Now onwards to `IO`!

The problem with purity
-----------------------

Remember that Haskell is *lazy* and therefore *pure*. This means two
primary things:

1.  Functions may not have any external effects. For example, a function
    may not print anything on the screen. Functions may only compute
    their outputs.

2.  Functions may not depend on external stuff. For example, they may
    not read from the keyboard, or filesystem, or network. Functions may
    depend only on their inputs—put another way, functions should give
    the same output for the same input every time.

But—sometimes we *do* want to be able to do stuff like this! If the only
thing we could do with Haskell is write functions which we can then
evaluate at the ghci prompt, it would be theoretically interesting but
practically useless.

In fact, it *is* possible to do these sorts of things with Haskell, but
it looks very different than in most other languages.

The `IO` type
-------------

XXX edit this

Haskell has a special monad called `IO` which encapsulates I/O
operations (like printing to the screen, reading from or writing to
disk, communicating over a network…) A value of type `IO a` represents a
*description of* a computation which, *when executed by Haskell’s
runtime system*, will (possibly) perform some I/O operations and
(eventually) produce a value of type `a`. There is a level of
indirection here that’s crucial to understand. A value of type `IO a`,
*in and of itself*, is just an inert, perfectly safe thing with no
effects. It is only when it gets *run* that effects are produced.
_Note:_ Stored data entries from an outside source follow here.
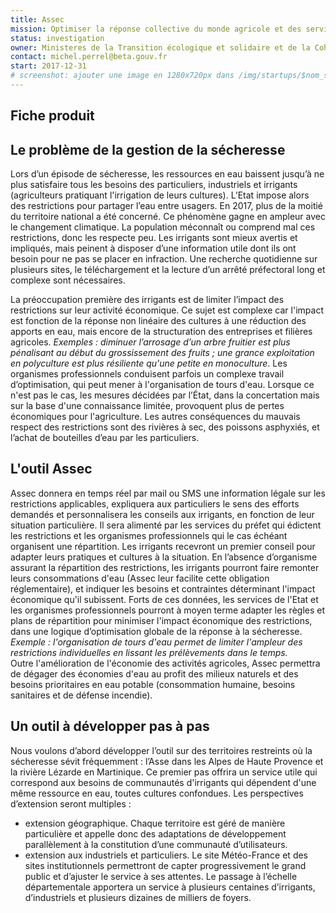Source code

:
 ```yaml
---
title: Assec
mission: Optimiser la réponse collective du monde agricole et des services de l'Etat au problème de pénurie d'eau en période de sécheresse 
status: investigation
owner: Ministeres de la Transition écologique et solidaire et de la Cohésion des territoires
contact: michel.perrel@beta.gouv.fr
start: 2017-12-31
# screenshot: ajouter une image en 1280x720px dans /img/startups/$nom_startup.png (ou .jpg) et effacer cette ligne
---
```


## Fiche produit

## Le problème de la gestion de la sécheresse

Lors d’un épisode de sécheresse, les ressources en eau baissent jusqu’à ne plus satisfaire tous les besoins des particuliers, industriels et irrigants (agriculteurs pratiquant l'irrigation de leurs cultures). L’Etat impose alors des restrictions pour partager l’eau entre usagers. En 2017, plus de la moitié du territoire national a été concerné. Ce phénomène gagne en ampleur avec le changement climatique.
La population méconnaît ou comprend mal ces restrictions, donc les respecte peu. Les irrigants sont mieux avertis et impliqués, mais peinent à disposer d’une information utile dont ils ont besoin pour ne pas se placer en infraction. Une recherche quotidienne sur plusieurs sites, le téléchargement et la lecture d’un arrêté préfectoral long et complexe sont nécessaires.

La préoccupation première des irrigants est de limiter l’impact des restrictions sur leur activité économique. Ce sujet est complexe car l'impact est fonction de la réponse non linéaire des cultures à une réduction des apports en eau, mais encore de la structuration des entreprises et filières agricoles. *Exemples : diminuer l’arrosage d’un arbre fruitier est plus pénalisant au début du grossissement des fruits ; une grance exploitation en polyculture est plus résiliente qu'une petite en monoculture*. Les organismes professionnels conduisent parfois un complexe travail d’optimisation, qui peut mener à l'organisation de tours d'eau. Lorsque ce n'est pas le cas, les mesures décidées par l’État, dans la concertation mais sur la base d'une connaissance limitée, provoquent plus de pertes économiques pour l'agriculture. Les autres conséquences du mauvais respect des restrictions sont des rivières à sec, des poissons asphyxiés, et l’achat de bouteilles d’eau par les particuliers.

## L'outil Assec

Assec donnera en temps réel par mail ou SMS une information légale sur les restrictions applicables, expliquera aux particuliers le sens des efforts demandés et personnalisera les conseils aux irrigants, en fonction de leur situation particulière. Il sera alimenté par les services du préfet qui édictent les restrictions et les organismes professionnels qui le cas échéant organisent une répartition. Les irrigants recevront un premier conseil pour adapter leurs pratiques et cultures à la situation.
En l’absence d’organisme assurant la répartition des restrictions, les irrigants pourront faire remonter leurs consommations d'eau (Assec leur facilite cette obligation réglementaire), et indiquer les besoins et contraintes déterminant l'impact économique qu'il subissent. 
Forts de ces données, les services de l'Etat et les organismes professionnels pourront à moyen terme adapter les règles et plans de répartition pour minimiser l'impact économique des restrictions, dans une logique d’optimisation globale de la réponse à la sécheresse. *Exemple : l'organisation de tours d'eau permet de limiter l'ampleur des restrictions individuelles en lissant les prélèvements dans le temps.*  
Outre l'amélioration de l'économie des activités agricoles, Assec permettra de dégager des économies d'eau au profit des milieux naturels et des besoins prioritaires en eau potable (consommation humaine, besoins sanitaires et de défense incendie).

## Un outil à développer pas à pas

Nous voulons d’abord développer l’outil sur des territoires restreints où la sécheresse sévit fréquemment : l’Asse dans les Alpes de Haute Provence et la rivière Lézarde en Martinique. Ce premier pas offrira un service utile qui correspond aux besoins de communautés d'irrigants qui dépendent d'une même ressource en eau, toutes cultures confondues. Les perspectives d’extension seront multiples :
- extension géographique. Chaque territoire est géré de manière particulière et appelle donc des adaptations de développement parallèlement à la constitution d’une communauté d’utilisateurs.
- extension aux industriels et particuliers. Le site Météo-France et des sites institutionnels permettront de capter progressivement le grand public et d’ajuster le service à ses attentes.
Le passage à l’échelle départementale apportera un service à plusieurs centaines d’irrigants, d’industriels et plusieurs dizaines de milliers de foyers.
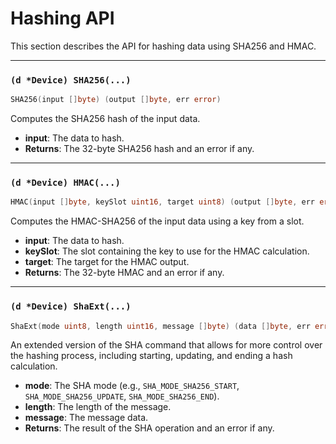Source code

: # Hashing API

This section describes the API for hashing data using SHA256 and HMAC.

---

### `(d *Device) SHA256(...)`

```go
SHA256(input []byte) (output []byte, err error)
```

Computes the SHA256 hash of the input data.

*   **input**: The data to hash.
*   **Returns**: The 32-byte SHA256 hash and an error if any.

---

### `(d *Device) HMAC(...)`

```go
HMAC(input []byte, keySlot uint16, target uint8) (output []byte, err error)
```

Computes the HMAC-SHA256 of the input data using a key from a slot.

*   **input**: The data to hash.
*   **keySlot**: The slot containing the key to use for the HMAC calculation.
*   **target**: The target for the HMAC output.
*   **Returns**: The 32-byte HMAC and an error if any.

---

### `(d *Device) ShaExt(...)`

```go
ShaExt(mode uint8, length uint16, message []byte) (data []byte, err error)
```

An extended version of the SHA command that allows for more control over the hashing process, including starting, updating, and ending a hash calculation.

*   **mode**: The SHA mode (e.g., `SHA_MODE_SHA256_START`, `SHA_MODE_SHA256_UPDATE`, `SHA_MODE_SHA256_END`).
*   **length**: The length of the message.
*   **message**: The message data.
*   **Returns**: The result of the SHA operation and an error if any.
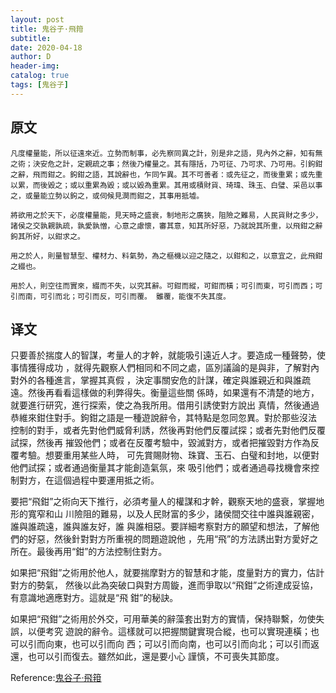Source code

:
```yaml
--- 
layout: post
title: 鬼谷子·飛箝
subtitle:
date: 2020-04-18
author: D
header-img:
catalog: true
tags: [鬼谷子]
---
```


## 原文
```
凡度權量能，所以征遠來近。立勢而制事，必先察同異之計，別是非之語，見內外之辭，知有無
之術；決安危之計，定親疏之事；然後乃權量之。其有隱括，乃可征、乃可求、乃可用。引鉤鉗
之辭，飛而鉗之。鉤鉗之語，其說辭也，乍同乍異。其不可善者：或先征之，而後重累；或先重
以累，而後毀之；或以重累為毀；或以毀為重累。其用或積財貨、琦瑋、珠玉、白璧、采邑以事
之，或量能立勢以鉤之，或伺候見澗而鉗之，其事用抵墟。

將欲用之於天下，必度權量能，見天時之盛衰，制地形之廣狹，阻險之難易，人民貨財之多少，
諸侯之交孰親孰疏，孰愛孰憎，心意之慮懷，審其意，知其所好惡，乃就說其所重，以飛鉗之辭
鉤其所好，以鉗求之。

用之於人，則量智慧型、權材力、料氣勢，為之樞機以迎之隨之，以鉗和之，以意宜之，此飛鉗
之綴也。

用於人，則空往而實來，綴而不失，以究其辭。可鉗而縱，可鉗而橫；可引而東，可引而西；可
引而南，可引而北；可引而反，可引而覆。 雖覆，能復不失其度。
```
## 译文
只要善於揣度人的智謀，考量人的才幹，就能吸引遠近人才。要造成一種聲勢，使事情獲得成功
，就得先觀察人們相同和不同之處，區別議論的是與非，了解對內對外的各種進言，掌握其真假
，決定事關安危的計謀，確定與誰親近和與誰疏遠。然後再看看這樣做的利弊得失。衡量這些關
係時，如果還有不清楚的地方，就要進行研究，進行探索，使之為我所用。借用引誘使對方說出
真情，然後通過恭維來鉗住對手。鉤鉗之語是一種遊說辭令，其特點是忽同忽異。對於那些沒法
控制的對手，或者先對他們威脅利誘，然後再對他們反覆試探；或者先對他們反覆試探，然後再
摧毀他們；或者在反覆考驗中，毀滅對方，或者把摧毀對方作為反覆考驗。想要重用某些人時，
可先賞賜財物、珠寶、玉石、白璧和封地，以便對他們試探；或者通過衡量其才能創造氣氛，來
吸引他們；或者通過尋找機會來控制對方，在這個過程中要運用抵之術。

要把“飛鉗”之術向天下推行，必須考量人的權謀和才幹，觀察天地的盛衰，掌握地形的寬窄和山
川險阻的難易，以及人民財富的多少，諸侯間交往中誰與誰親密，誰與誰疏遠，誰與誰友好，誰
與誰相惡。要詳細考察對方的願望和想法，了解他們的好惡，然後針對對方所重視的問題遊說他
，先用“飛”的方法誘出對方愛好之所在。最後再用“鉗”的方法控制住對方。

如果把“飛鉗”之術用於他人，就要揣摩對方的智慧和才能，度量對方的實力，估計對方的勢氣，
然後以此為突破口與對方周鏇，進而爭取以“飛鉗”之術達成妥協，有意識地適應對方。這就是“飛
鉗”的秘訣。

如果把“飛鉗”之術用於外交，可用華美的辭藻套出對方的實情，保持聯繫，勿使失誤，以便考究
遊說的辭令。這樣就可以把握關鍵實現合縱，也可以實現連橫；也可以引而向東，也可以引而向
西；可以引而向南，也可以引而向北；可以引而返還，也可以引而復去。雖然如此，還是要小心
謹慎，不可喪失其節度。


Reference:[鬼谷子·飛箝](https://www.arteducation.com.tw/guwen/bookv_3291.html)

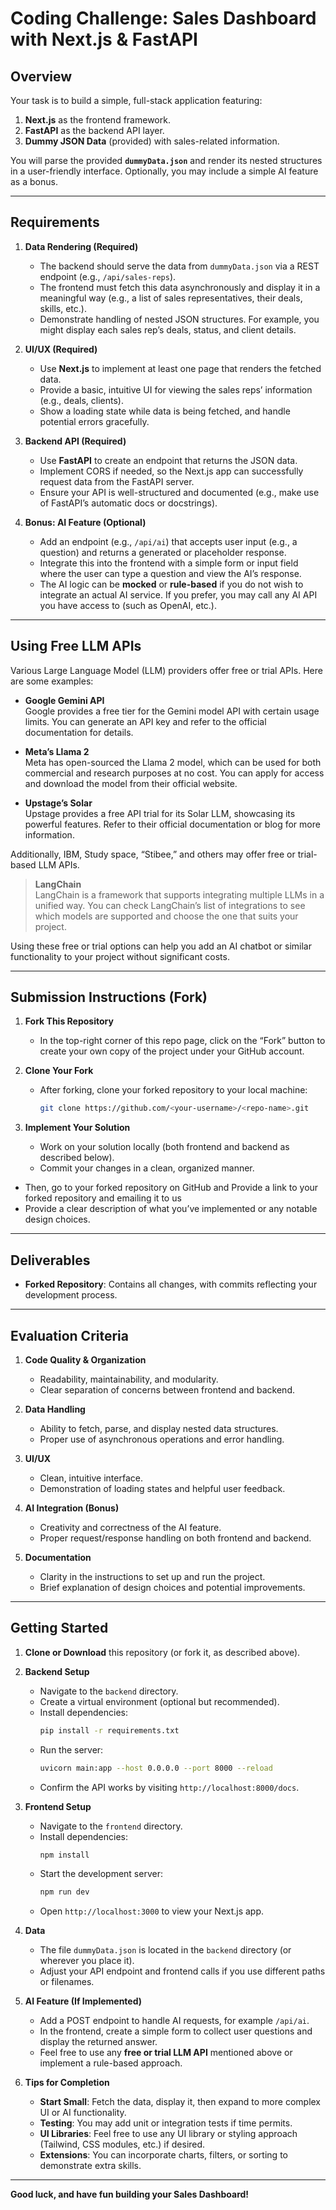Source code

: # Coding Challenge: Sales Dashboard with Next.js & FastAPI

## Overview

Your task is to build a simple, full-stack application featuring:

1. **Next.js** as the frontend framework.
2. **FastAPI** as the backend API layer.
3. **Dummy JSON Data** (provided) with sales-related information.

You will parse the provided **`dummyData.json`** and render its nested structures in a user-friendly interface. Optionally, you may include a simple AI feature as a bonus.

---

## Requirements

1. **Data Rendering (Required)**

   - The backend should serve the data from `dummyData.json` via a REST endpoint (e.g., `/api/sales-reps`).
   - The frontend must fetch this data asynchronously and display it in a meaningful way (e.g., a list of sales representatives, their deals, skills, etc.).
   - Demonstrate handling of nested JSON structures. For example, you might display each sales rep’s deals, status, and client details.

2. **UI/UX (Required)**

   - Use **Next.js** to implement at least one page that renders the fetched data.
   - Provide a basic, intuitive UI for viewing the sales reps’ information (e.g., deals, clients).
   - Show a loading state while data is being fetched, and handle potential errors gracefully.

3. **Backend API (Required)**

   - Use **FastAPI** to create an endpoint that returns the JSON data.
   - Implement CORS if needed, so the Next.js app can successfully request data from the FastAPI server.
   - Ensure your API is well-structured and documented (e.g., make use of FastAPI’s automatic docs or docstrings).

4. **Bonus: AI Feature (Optional)**
   - Add an endpoint (e.g., `/api/ai`) that accepts user input (e.g., a question) and returns a generated or placeholder response.
   - Integrate this into the frontend with a simple form or input field where the user can type a question and view the AI’s response.
   - The AI logic can be **mocked** or **rule-based** if you do not wish to integrate an actual AI service. If you prefer, you may call any AI API you have access to (such as OpenAI, etc.).

---

## Using Free LLM APIs

Various Large Language Model (LLM) providers offer free or trial APIs. Here are some examples:

- **Google Gemini API**  
  Google provides a free tier for the Gemini model API with certain usage limits. You can generate an API key and refer to the official documentation for details.

- **Meta’s Llama 2**  
  Meta has open-sourced the Llama 2 model, which can be used for both commercial and research purposes at no cost. You can apply for access and download the model from their official website.

- **Upstage’s Solar**  
  Upstage provides a free API trial for its Solar LLM, showcasing its powerful features. Refer to their official documentation or blog for more information.

Additionally, IBM, Study space, “Stibee,” and others may offer free or trial-based LLM APIs.

> **LangChain**  
> LangChain is a framework that supports integrating multiple LLMs in a unified way. You can check LangChain’s list of integrations to see which models are supported and choose the one that suits your project.

Using these free or trial options can help you add an AI chatbot or similar functionality to your project without significant costs.

---

## Submission Instructions (Fork)

1. **Fork This Repository**

   - In the top-right corner of this repo page, click on the “Fork” button to create your own copy of the project under your GitHub account.

2. **Clone Your Fork**
   - After forking, clone your forked repository to your local machine:
     ```bash
     git clone https://github.com/<your-username>/<repo-name>.git
     ```
3. **Implement Your Solution**
   - Work on your solution locally (both frontend and backend as described below).
   - Commit your changes in a clean, organized manner.

- Then, go to your forked repository on GitHub and Provide a link to your forked repository and emailing it to us
- Provide a clear description of what you’ve implemented or any notable design choices.

---

## Deliverables

- **Forked Repository**: Contains all changes, with commits reflecting your development process.

---

## Evaluation Criteria

1. **Code Quality & Organization**

   - Readability, maintainability, and modularity.
   - Clear separation of concerns between frontend and backend.

2. **Data Handling**

   - Ability to fetch, parse, and display nested data structures.
   - Proper use of asynchronous operations and error handling.

3. **UI/UX**

   - Clean, intuitive interface.
   - Demonstration of loading states and helpful user feedback.

4. **AI Integration (Bonus)**

   - Creativity and correctness of the AI feature.
   - Proper request/response handling on both frontend and backend.

5. **Documentation**
   - Clarity in the instructions to set up and run the project.
   - Brief explanation of design choices and potential improvements.

---

## Getting Started

1. **Clone or Download** this repository (or fork it, as described above).
2. **Backend Setup**

   - Navigate to the `backend` directory.
   - Create a virtual environment (optional but recommended).
   - Install dependencies:
     ```bash
     pip install -r requirements.txt
     ```
   - Run the server:
     ```bash
     uvicorn main:app --host 0.0.0.0 --port 8000 --reload
     ```
   - Confirm the API works by visiting `http://localhost:8000/docs`.

3. **Frontend Setup**

   - Navigate to the `frontend` directory.
   - Install dependencies:
     ```bash
     npm install
     ```
   - Start the development server:
     ```bash
     npm run dev
     ```
   - Open `http://localhost:3000` to view your Next.js app.

4. **Data**

   - The file `dummyData.json` is located in the `backend` directory (or wherever you place it).
   - Adjust your API endpoint and frontend calls if you use different paths or filenames.

5. **AI Feature (If Implemented)**

   - Add a POST endpoint to handle AI requests, for example `/api/ai`.
   - In the frontend, create a simple form to collect user questions and display the returned answer.
   - Feel free to use any **free or trial LLM API** mentioned above or implement a rule-based approach.

6. **Tips for Completion**
   - **Start Small**: Fetch the data, display it, then expand to more complex UI or AI functionality.
   - **Testing**: You may add unit or integration tests if time permits.
   - **UI Libraries**: Feel free to use any UI library or styling approach (Tailwind, CSS modules, etc.) if desired.
   - **Extensions**: You can incorporate charts, filters, or sorting to demonstrate extra skills.

---

**Good luck, and have fun building your Sales Dashboard!**
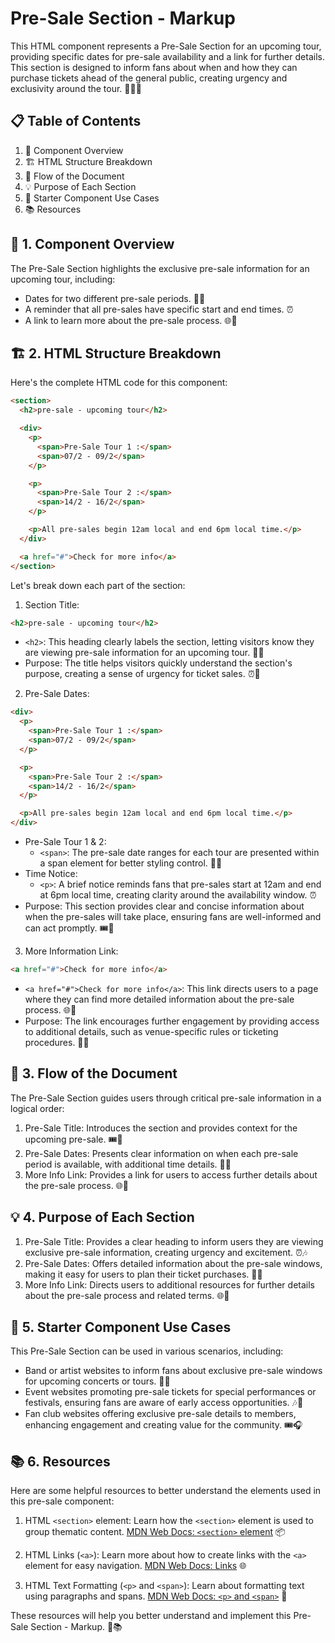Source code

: # Pre-Sale Section - Markup

This HTML component represents a Pre-Sale Section for an upcoming tour, providing specific dates for pre-sale availability and a link for further details. This section is designed to inform fans about when and how they can purchase tickets ahead of the general public, creating urgency and exclusivity around the tour. 🎤🎫📅

## 📋 Table of Contents

1. 🌟 Component Overview
2. 🏗️ HTML Structure Breakdown
3. 🔄 Flow of the Document
4. 💡 Purpose of Each Section
5. 🧩 Starter Component Use Cases
6. 📚 Resources

## 🌟 1. Component Overview

The Pre-Sale Section highlights the exclusive pre-sale information for an upcoming tour, including:

- Dates for two different pre-sale periods. 📅✨
- A reminder that all pre-sales have specific start and end times. ⏰
- A link to learn more about the pre-sale process. 🌐💬

## 🏗️ 2. HTML Structure Breakdown

Here's the complete HTML code for this component:

```html
<section>
  <h2>pre-sale - upcoming tour</h2>

  <div>
    <p>
      <span>Pre-Sale Tour 1 :</span>
      <span>07/2 - 09/2</span>
    </p>

    <p>
      <span>Pre-Sale Tour 2 :</span>
      <span>14/2 - 16/2</span>
    </p>

    <p>All pre-sales begin 12am local and end 6pm local time.</p>
  </div>

  <a href="#">Check for more info</a>
</section>
```

Let's break down each part of the section:

1. Section Title:

```html
<h2>pre-sale - upcoming tour</h2>
```

- `<h2>`: This heading clearly labels the section, letting visitors know they are viewing pre-sale information for an upcoming tour. 🎫📅
- Purpose: The title helps visitors quickly understand the section's purpose, creating a sense of urgency for ticket sales. ⏰🎤

2. Pre-Sale Dates:

```html
<div>
  <p>
    <span>Pre-Sale Tour 1 :</span>
    <span>07/2 - 09/2</span>
  </p>

  <p>
    <span>Pre-Sale Tour 2 :</span>
    <span>14/2 - 16/2</span>
  </p>

  <p>All pre-sales begin 12am local and end 6pm local time.</p>
</div>
```

- Pre-Sale Tour 1 & 2:
  - `<span>`: The pre-sale date ranges for each tour are presented within a span element for better styling control. 📅✨
- Time Notice:
  - `<p>`: A brief notice reminds fans that pre-sales start at 12am and end at 6pm local time, creating clarity around the availability window. ⏰
- Purpose: This section provides clear and concise information about when the pre-sales will take place, ensuring fans are well-informed and can act promptly. 🎟️🚀

3. More Information Link:

```html
<a href="#">Check for more info</a>
```

- `<a href="#">Check for more info</a>`: This link directs users to a page where they can find more detailed information about the pre-sale process. 🌐💬
- Purpose: The link encourages further engagement by providing access to additional details, such as venue-specific rules or ticketing procedures. 📄🎶

## 🔄 3. Flow of the Document

The Pre-Sale Section guides users through critical pre-sale information in a logical order:

1. Pre-Sale Title: Introduces the section and provides context for the upcoming pre-sale. 🎟️🎤
2. Pre-Sale Dates: Presents clear information on when each pre-sale period is available, with additional time details. 📅⏰
3. More Info Link: Provides a link for users to access further details about the pre-sale process. 🌐💬

## 💡 4. Purpose of Each Section

1. Pre-Sale Title: Provides a clear heading to inform users they are viewing exclusive pre-sale information, creating urgency and excitement. ⏰🎶
2. Pre-Sale Dates: Offers detailed information about the pre-sale windows, making it easy for users to plan their ticket purchases. 🎫📅
3. More Info Link: Directs users to additional resources for further details about the pre-sale process and related terms. 🌐💬

## 🧩 5. Starter Component Use Cases

This Pre-Sale Section can be used in various scenarios, including:

- Band or artist websites to inform fans about exclusive pre-sale windows for upcoming concerts or tours. 🎤🎫
- Event websites promoting pre-sale tickets for special performances or festivals, ensuring fans are aware of early access opportunities. 🎶🚀
- Fan club websites offering exclusive pre-sale details to members, enhancing engagement and creating value for the community. 🎟️🎧

## 📚 6. Resources

Here are some helpful resources to better understand the elements used in this pre-sale component:

1. HTML `<section>` element: Learn how the `<section>` element is used to group thematic content. [MDN Web Docs: `<section>` element](https://developer.mozilla.org/en-US/docs/Web/HTML/Element/section) 📦

2. HTML Links (`<a>`): Learn more about how to create links with the `<a>` element for easy navigation. [MDN Web Docs: Links](https://developer.mozilla.org/en-US/docs/Web/HTML/Element/a) 🌐

3. HTML Text Formatting (`<p>` and `<span>`): Learn about formatting text using paragraphs and spans. [MDN Web Docs: `<p>` and `<span>`](https://developer.mozilla.org/en-US/docs/Web/HTML/Element/p) 📝

These resources will help you better understand and implement this Pre-Sale Section - Markup. 🚀📚

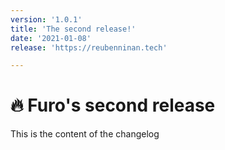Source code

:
 ```yaml
---
version: '1.0.1'
title: 'The second release!'
date: '2021-01-08'
release: 'https://reubenninan.tech'

--- 
```



# 🔥 Furo's second release

This is the content of the changelog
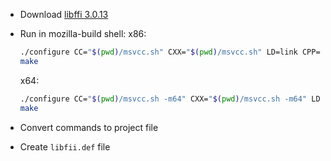 * Download [libffi 3.0.13](ftp://sourceware.org/pub/libffi/libffi-3.2.1.tar.gz)

* Run in mozilla-build shell:
  x86:
    ```bash
    ./configure CC="$(pwd)/msvcc.sh" CXX="$(pwd)/msvcc.sh" LD=link CPP='cl -nologo -EP' CXXCPP="cl -nologo -EP" --build=i686-pc-mingw32 CFLAGS=-O2
    make
    ```

  x64:
    ```bash
    ./configure CC="$(pwd)/msvcc.sh -m64" CXX="$(pwd)/msvcc.sh -m64" LD=link CPP='cl -nologo -EP' CXXCPP="cl -nologo -EP" --build=x86_64-w64-mingw32 CFLAGS=-O2
    make
    ```

* Convert commands to project file
* Create `libfii.def` file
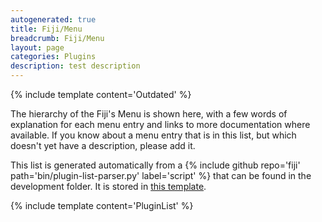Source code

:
 ```yaml
---
autogenerated: true
title: Fiji/Menu
breadcrumb: Fiji/Menu
layout: page
categories: Plugins
description: test description
---
```


{% include template content='Outdated' %}

The hierarchy of the Fiji's Menu is shown here, with a few words of explanation for each menu entry and links to more documentation where available. If you know about a menu entry that is in this list, but which doesn't yet have a description, please add it.

This list is generated automatically from a {% include github repo='fiji' path='bin/plugin-list-parser.py' label='script' %} that can be found in the development folder. It is stored in [this template](Template_PluginList).

{% include template content='PluginList' %}


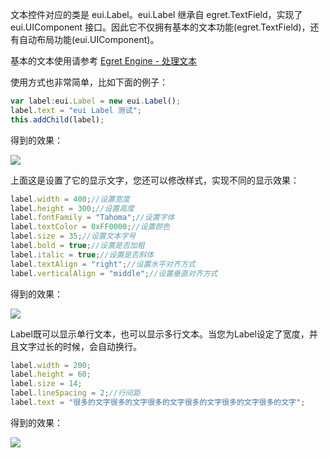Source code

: 文本控件对应的类是 eui.Label。eui.Label 继承自 egret.TextField，实现了 eui.UIComponent 接口。因此它不仅拥有基本的文本功能(egret.TextField)，还有自动布局功能(eui.UIComponent)。

基本的文本使用请参考 [Egret Engine - 处理文本](http://edn.egret.com/cn/index.php/article/index/id/141)

使用方式也非常简单，比如下面的例子：
```  TypeScript
var label:eui.Label = new eui.Label();
label.text = "eui Label 测试";
this.addChild(label);
```
得到的效果：

![](560154d02a353.png)

上面这是设置了它的显示文字，您还可以修改样式，实现不同的显示效果：

```  TypeScript
label.width = 400;//设置宽度
label.height = 300;//设置高度
label.fontFamily = "Tahoma";//设置字体
label.textColor = 0xFF0000;//设置颜色
label.size = 35;//设置文本字号
label.bold = true;//设置是否加粗
label.italic = true;//设置是否斜体
label.textAlign = "right";//设置水平对齐方式
label.verticalAlign = "middle";//设置垂直对齐方式
```
得到的效果：

![](560154da0bf2f.png)

Label既可以显示单行文本，也可以显示多行文本。当您为Label设定了宽度，并且文字过长的时候，会自动换行。
```  TypeScript
label.width = 200;
label.height = 60;
label.size = 14;
label.lineSpacing = 2;//行间距
label.text = "很多的文字很多的文字很多的文字很多的文字很多的文字很多的文字";
```
得到的效果：

![](560154ede9474.png)
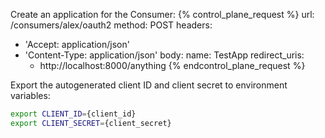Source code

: Create an application for the Consumer:
{% control_plane_request %}
url: /consumers/alex/oauth2
method: POST
headers:
  - 'Accept: application/json'
  - 'Content-Type: application/json'
body:
  name: TestApp
  redirect_uris:
    - http://localhost:8000/anything
{% endcontrol_plane_request %}

Export the autogenerated client ID and client secret to environment variables:
```sh
export CLIENT_ID={client_id}
export CLIENT_SECRET={client_secret}
```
As an illustration, suppose you have

    c :: Cake

What do you have? Why, a delicious cake, of course. Plain and simple. By
contrast, suppose you have

    r :: Recipe Cake

What do you have? A cake? No, you have some *instructions* for how to
make a cake, just a sheet of paper with some writing on it. Not only do
you not actually have a cake, merely being in possession of the recipe
has no effect on anything else whatsoever. Simply holding the recipe in
your hand does not cause your oven to get hot or flour to be spilled all
over your floor or anything of that sort. To actually produce a cake,
the recipe must be *followed* (causing flour to be spilled, ingredients
mixed, the oven to get hot, etc.).

In the same way, a value of type `IO a` is just a “recipe” for producing
a value of type `a` (and possibly having some effects along the way).
Like any other value, it can be passed as an argument, returned as the
output of a function, stored in a data structure, or (using the `(>>=)`
operator) combined with other `IO` values into more complex recipes.

So, how do values of type `IO a` actually get *executed* by the Haskell
runtime? There is only one way: the Haskell compiler looks for a special
value

    main :: IO ()

which will actually get handed to the runtime system and executed.
That’s it! Of course, `main` can be arbitrarily complicated, and will
usually be composed of many smaller `IO` computations.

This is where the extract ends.